Image of scientist in lab editing embryo

NIH and top scientists call for moratorium on gene-edited babies

Scientists and ethicists from seven nations on Wednesday called for a moratorium on gene-editing experiments designed to alter heritable traits in human babies. It’s the latest alarm sounded by researchers who have been both excited and unnerved by the powerful genetic engineering technique known as CRISPR, which can potentially prevent congenital diseases but also could lead to permanent changes in the human species and create a perverse market for enhanced, augmented offspring, sometimes called “designer babies.”

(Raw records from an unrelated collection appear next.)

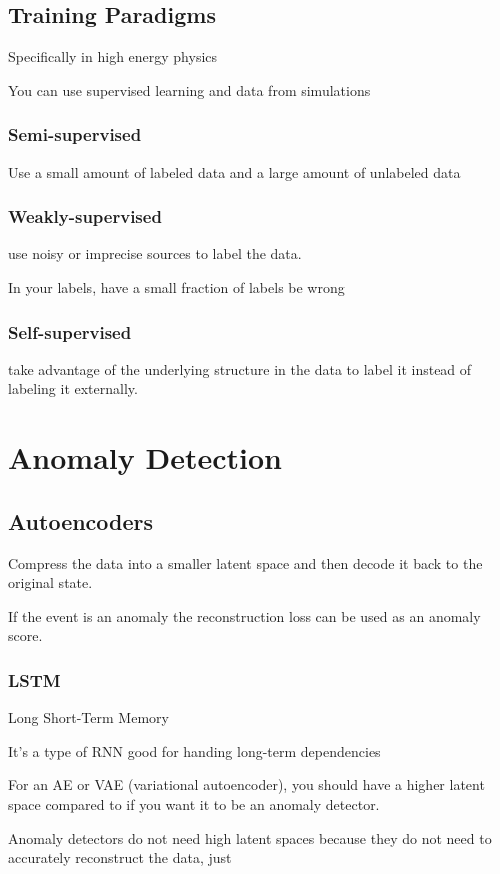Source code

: \documentclass[fleqn]{report}
\begin{document}
\section{Training Paradigms}
Specifically in high energy physics 

You can use supervised learning and data from simulations

\subsection{Semi-supervised}
Use a small amount of labeled data and a large amount 
of unlabeled data 

\subsection{Weakly-supervised}
use noisy or imprecise sources to label the data.

In your labels, have a small fraction of labels be wrong 


\subsection{Self-supervised}
take advantage of the underlying structure in the data to label it instead 
of labeling it externally.

\chapter{Anomaly Detection}

\section{Autoencoders}
Compress the data into a smaller latent space and then decode it back 
to the original state. 

If the event is an anomaly the reconstruction loss can be used as an anomaly 
score. 

\subsection{LSTM}
Long Short-Term Memory 

It's a type of RNN good for handing long-term dependencies

For an AE or VAE (variational autoencoder), you should have a higher 
latent space compared to if you want it to be an anomaly detector. 

Anomaly detectors do not need high latent spaces because they do 
not need to accurately reconstruct the data, just 
\end{document}
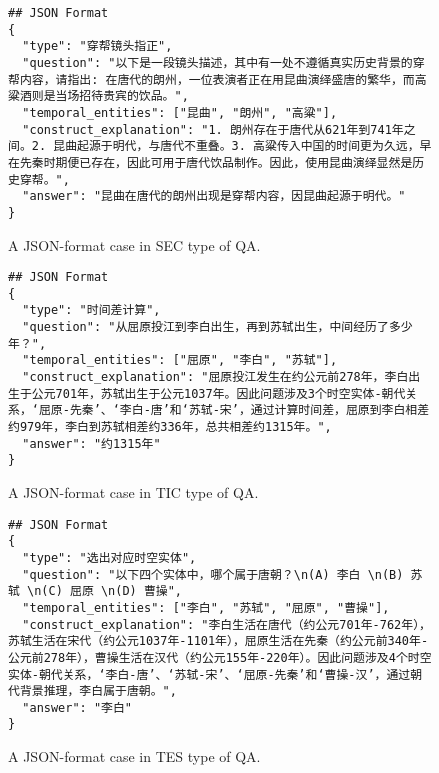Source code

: \begin{figure}[t]
\begin{tcolorbox}[title={\textbf{\small Script Error Correction (SEC)}}, colback=whitesmoke, colframe=royalblue(web), boxrule=2pt, arc=0mm]
{\small
\begin{verbatim}
## JSON Format
{
  "type": "穿帮镜头指正",
  "question": "以下是一段镜头描述，其中有一处不遵循真实历史背景的穿帮内容，请指出: 在唐代的朗州，一位表演者正在用昆曲演绎盛唐的繁华，而高粱酒则是当场招待贵宾的饮品。",
  "temporal_entities": ["昆曲", "朗州", "高粱"],
  "construct_explanation": "1. 朗州存在于唐代从621年到741年之间。2. 昆曲起源于明代，与唐代不重叠。3. 高粱传入中国的时间更为久远，早在先秦时期便已存在，因此可用于唐代饮品制作。因此，使用昆曲演绎显然是历史穿帮。",
  "answer": "昆曲在唐代的朗州出现是穿帮内容，因昆曲起源于明代。"
}
\end{verbatim}
}
\end{tcolorbox}
\caption{A JSON-format case in SEC type of QA.}
\label{fig:SEC_case}
\end{figure}




\begin{figure}[H]
\begin{tcolorbox}[title={\textbf{\small Time Interval Calculation (TIC)}}, colback=whitesmoke, colframe=royalblue(web), boxrule=2pt, arc=0mm]
{\small
\begin{verbatim}
## JSON Format
{
  "type": "时间差计算",
  "question": "从屈原投江到李白出生，再到苏轼出生，中间经历了多少年？",
  "temporal_entities": ["屈原", "李白", "苏轼"],
  "construct_explanation": "屈原投江发生在约公元前278年，李白出生于公元701年，苏轼出生于公元1037年。因此问题涉及3个时空实体-朝代关系，‘屈原-先秦’、‘李白-唐’和‘苏轼-宋’，通过计算时间差，屈原到李白相差约979年，李白到苏轼相差约336年，总共相差约1315年。",
  "answer": "约1315年"
}
\end{verbatim}
}
\end{tcolorbox}
\caption{A JSON-format case in TIC type of QA.}
\label{fig:TIC_case}
\end{figure}



\begin{figure}[H]
\begin{tcolorbox}[title={\textbf{\small Temporal Entity Selection (TES)}}, colback=whitesmoke, colframe=royalblue(web), boxrule=2pt, arc=0mm]
{\small
\begin{verbatim}
## JSON Format
{
  "type": "选出对应时空实体",
  "question": "以下四个实体中，哪个属于唐朝？\n(A) 李白 \n(B) 苏轼 \n(C) 屈原 \n(D) 曹操",
  "temporal_entities": ["李白", "苏轼", "屈原", "曹操"],
  "construct_explanation": "李白生活在唐代（约公元701年-762年），苏轼生活在宋代（约公元1037年-1101年），屈原生活在先秦（约公元前340年-公元前278年），曹操生活在汉代（约公元155年-220年）。因此问题涉及4个时空实体-朝代关系，‘李白-唐’、‘苏轼-宋’、‘屈原-先秦’和‘曹操-汉’，通过朝代背景推理，李白属于唐朝。",
  "answer": "李白"
}
\end{verbatim}
}
\end{tcolorbox}
\caption{A JSON-format case in TES type of QA.}
\label{fig:TES_case}
\end{figure}



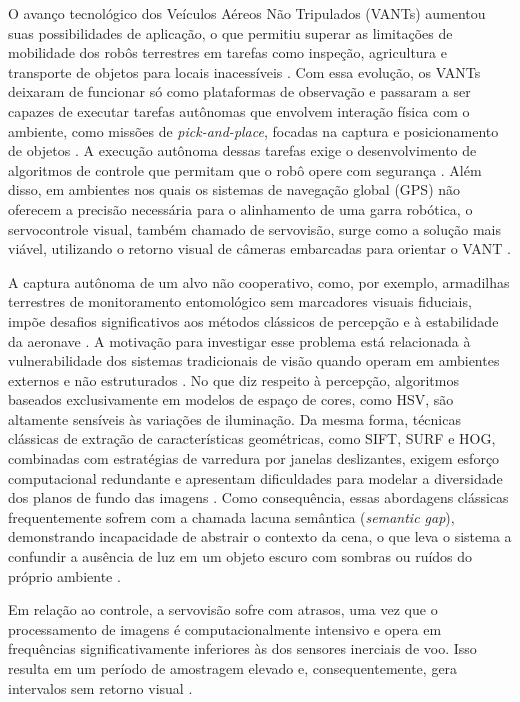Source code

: O avanço tecnológico dos Veículos Aéreos Não Tripulados (VANTs) aumentou suas possibilidades de aplicação, o que permitiu superar as limitações de mobilidade dos robôs terrestres em tarefas como inspeção, agricultura e transporte de objetos para locais inacessíveis \cite{carvajal2024}. Com essa evolução, os VANTs deixaram de funcionar só como plataformas de observação e passaram a ser capazes de executar tarefas autônomas que envolvem interação física com o ambiente, como missões de \textit{pick-and-place}, focadas na captura e posicionamento de objetos \cite{abuzayed2020, cocuzza2021}. A execução autônoma dessas tarefas exige o desenvolvimento de algoritmos de controle que permitam que o robô opere com segurança \cite{carvajal2024}. Além disso, em ambientes nos quais os sistemas de navegação global (GPS) não oferecem a precisão necessária para o alinhamento de uma garra robótica, o servocontrole visual, também chamado de servovisão, surge como a solução mais viável, utilizando o retorno visual de câmeras embarcadas para orientar o VANT \cite{shang2016}.

A captura autônoma de um alvo não cooperativo, como, por exemplo, armadilhas terrestres de monitoramento entomológico sem marcadores visuais fiduciais, impõe desafios significativos aos métodos clássicos de percepção e à estabilidade da aeronave \cite{zhao2019}. A motivação para investigar esse problema está relacionada à vulnerabilidade dos sistemas tradicionais de visão quando operam em ambientes externos e não estruturados \cite{zhao2019}. No que diz respeito à percepção, algoritmos baseados exclusivamente em modelos de espaço de cores, como HSV, são altamente sensíveis às variações de iluminação. Da mesma forma, técnicas clássicas de extração de características geométricas, como SIFT, SURF e HOG, combinadas com estratégias de varredura por janelas deslizantes, exigem esforço computacional redundante e apresentam dificuldades para modelar a diversidade dos planos de fundo das imagens \cite{zhao2019}. Como consequência, essas abordagens clássicas frequentemente sofrem com a chamada lacuna semântica (\textit{semantic gap}), demonstrando incapacidade de abstrair o contexto da cena, o que leva o sistema a confundir a ausência de luz em um objeto escuro com sombras ou ruídos do próprio ambiente \cite{zhao2019}.

Em relação ao controle, a servovisão sofre com atrasos, uma vez que o processamento de imagens é computacionalmente intensivo e opera em frequências significativamente inferiores às dos sensores inerciais de voo. Isso resulta em um período de amostragem elevado e, consequentemente, gera intervalos sem retorno visual \cite{shang2016}. 

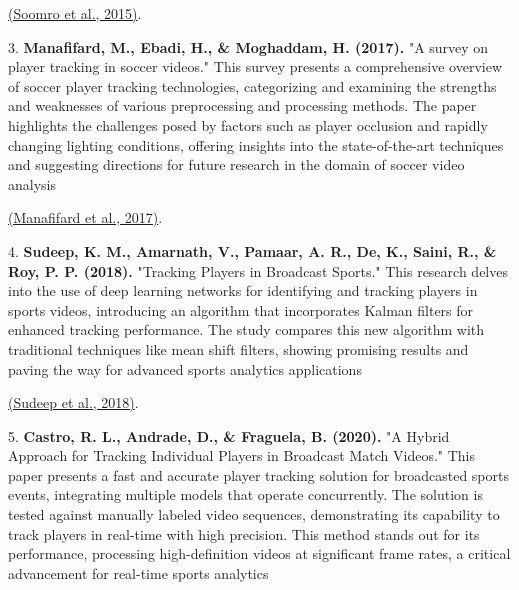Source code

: \documentclass[12pt, letterpaper]{article}
\begin{document}
{\begin{spacing}{1.2}
\href{https://consensus.app/papers/tracking-when-camera-looks-away-soomro/d33a6a9f5abc50c6b99bbaaadee74e16/?utm_source=chatgpt}{(Soomro et al., 2015)}.

3. \textbf{Manafifard, M., Ebadi, H., \& Moghaddam, H. (2017).} "A survey on player tracking in soccer videos." 
This survey presents a comprehensive overview of soccer player tracking technologies, categorizing and examining the strengths and weaknesses of various preprocessing and processing methods. The paper highlights the challenges posed by factors such as player occlusion and rapidly changing lighting conditions, offering insights into the state-of-the-art techniques and suggesting directions for future research in the domain of soccer video analysis

\href{https://consensus.app/papers/survey-player-tracking-soccer-videos-manafifard/880b411648dc551d9e811bc99470c446/?utm_source=chatgpt}{(Manafifard et al., 2017)}.

4. \textbf{Sudeep, K. M., Amarnath, V., Pamaar, A. R., De, K., Saini, R., \& Roy, P. P. (2018).} "Tracking Players in Broadcast Sports." 
This research delves into the use of deep learning networks for identifying and tracking players in sports videos, introducing an algorithm that incorporates Kalman filters for enhanced tracking performance. The study compares this new algorithm with traditional techniques like mean shift filters, showing promising results and paving the way for advanced sports analytics applications 

\href{https://consensus.app/papers/tracking-players-broadcast-sports-sudeep/4fb846770e345219850e425f227cd66f/?utm_source=chatgpt}{(Sudeep et al., 2018)}.

5. \textbf{Castro, R. L., Andrade, D., \& Fraguela, B. (2020).} "A Hybrid Approach for Tracking Individual Players in Broadcast Match Videos." 
This paper presents a fast and accurate player tracking solution for broadcasted sports events, integrating multiple models that operate concurrently. The solution is tested against manually labeled video sequences, demonstrating its capability to track players in real-time with high precision. This method stands out for its performance, processing high-definition videos at significant frame rates, a critical advancement for real-time sports analytics


\end{spacing}}
\end{document}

The call for the moratorium, published as a commentary in the journal Nature, came in direct response to the actions of a Chinese researcher who, disregarding a global consensus on the ethical boundaries of gene editing, altered embryos that were implanted and carried to term, resulting in the live birth of twin babies. The Chinese researcher, He Jiankui, said his experiment was intended to alter a gene to make the babies resistant to infection with HIV. He said he knew he would receive criticism but defended it as an ethical form of gene therapy and not something akin to making cosmetic genetic alterations.

But the scientific community was outraged, condemning He’s actions as “rogue human experimentation.” The new call for a moratorium is an acknowledgment that the many warnings emerging from conferences on the ethics of gene-editing have not been sufficiently clear and emphatic and, in the case of the Chinese twins, have failed to prevent an ethical violation.